ASSIGNMENT |
Below are some records; copy each line in them that contains "console".
☆ ☆ ☆ ☆ ☆
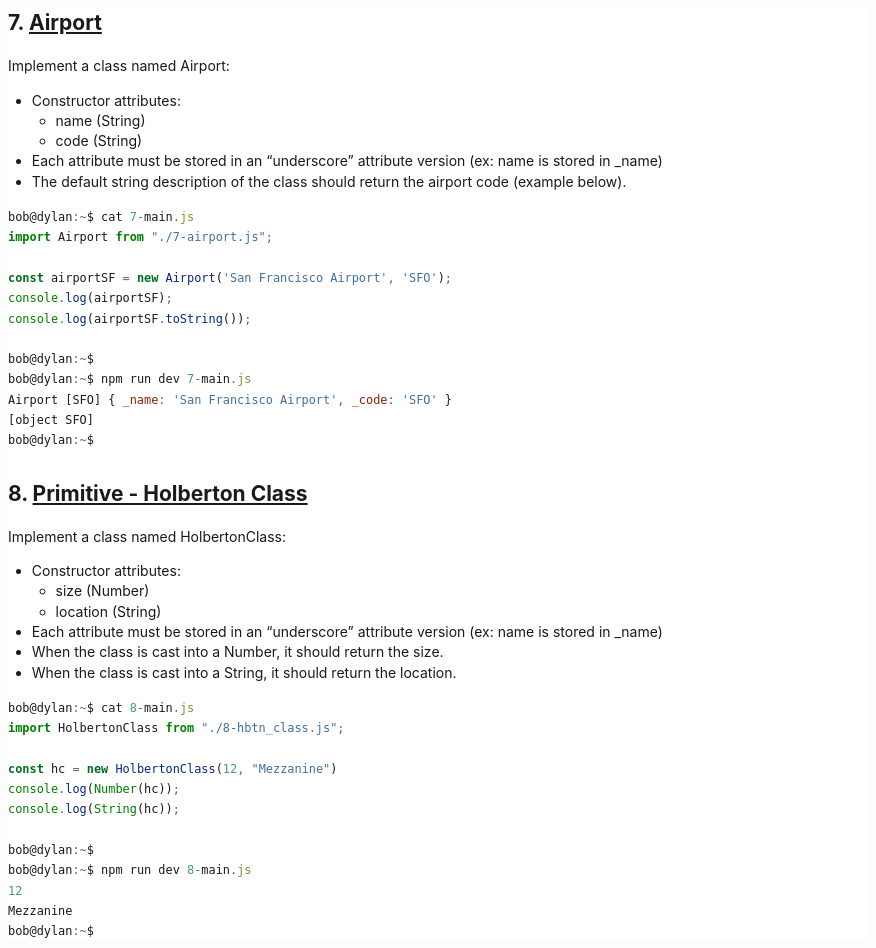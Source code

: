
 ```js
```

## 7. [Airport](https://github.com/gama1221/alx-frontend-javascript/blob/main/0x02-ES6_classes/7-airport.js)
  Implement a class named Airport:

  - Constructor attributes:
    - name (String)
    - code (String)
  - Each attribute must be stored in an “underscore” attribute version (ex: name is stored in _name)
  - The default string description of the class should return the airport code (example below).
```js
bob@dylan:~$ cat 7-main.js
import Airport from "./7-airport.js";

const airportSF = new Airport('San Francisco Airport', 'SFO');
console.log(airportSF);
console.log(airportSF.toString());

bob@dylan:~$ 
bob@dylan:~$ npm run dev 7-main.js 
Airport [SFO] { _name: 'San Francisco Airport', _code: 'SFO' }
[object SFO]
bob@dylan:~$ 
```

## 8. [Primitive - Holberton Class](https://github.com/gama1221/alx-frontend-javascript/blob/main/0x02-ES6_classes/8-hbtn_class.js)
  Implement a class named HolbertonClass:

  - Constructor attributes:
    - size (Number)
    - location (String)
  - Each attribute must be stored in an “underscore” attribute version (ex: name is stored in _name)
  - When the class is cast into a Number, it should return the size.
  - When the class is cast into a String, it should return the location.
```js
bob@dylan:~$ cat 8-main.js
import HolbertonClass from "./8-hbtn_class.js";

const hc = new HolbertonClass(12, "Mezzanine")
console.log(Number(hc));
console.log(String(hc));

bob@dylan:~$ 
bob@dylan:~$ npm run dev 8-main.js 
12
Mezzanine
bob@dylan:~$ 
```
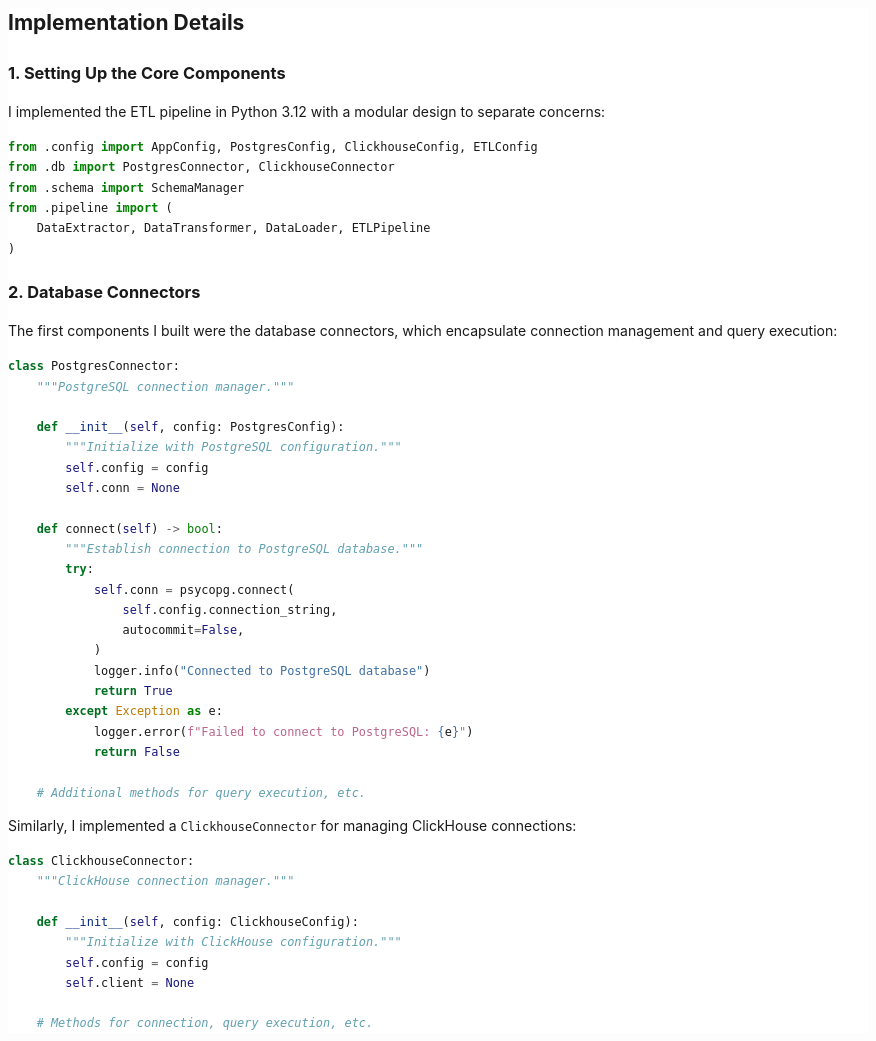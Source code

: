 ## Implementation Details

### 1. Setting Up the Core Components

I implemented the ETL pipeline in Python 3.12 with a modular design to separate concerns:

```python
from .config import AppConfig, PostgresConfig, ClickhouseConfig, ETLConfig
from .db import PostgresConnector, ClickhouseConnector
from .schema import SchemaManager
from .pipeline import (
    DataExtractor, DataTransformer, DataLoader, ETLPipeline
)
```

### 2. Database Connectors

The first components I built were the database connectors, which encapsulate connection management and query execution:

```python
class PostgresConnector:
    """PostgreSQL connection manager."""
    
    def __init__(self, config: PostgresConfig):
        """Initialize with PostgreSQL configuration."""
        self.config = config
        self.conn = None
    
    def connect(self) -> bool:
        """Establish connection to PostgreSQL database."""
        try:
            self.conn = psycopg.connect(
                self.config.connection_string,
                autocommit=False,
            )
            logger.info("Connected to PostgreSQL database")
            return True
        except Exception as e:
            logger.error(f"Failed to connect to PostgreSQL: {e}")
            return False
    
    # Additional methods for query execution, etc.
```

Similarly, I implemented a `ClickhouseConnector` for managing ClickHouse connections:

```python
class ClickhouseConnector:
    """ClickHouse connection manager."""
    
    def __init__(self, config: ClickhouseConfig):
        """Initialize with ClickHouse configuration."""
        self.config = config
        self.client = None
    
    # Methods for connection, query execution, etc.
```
☆ ☆ ☆ ☆ ☆
FINISHED TASK |
console.log(airportSF);
console.log(airportSF.toString());
console.log(Number(hc));
console.log(String(hc));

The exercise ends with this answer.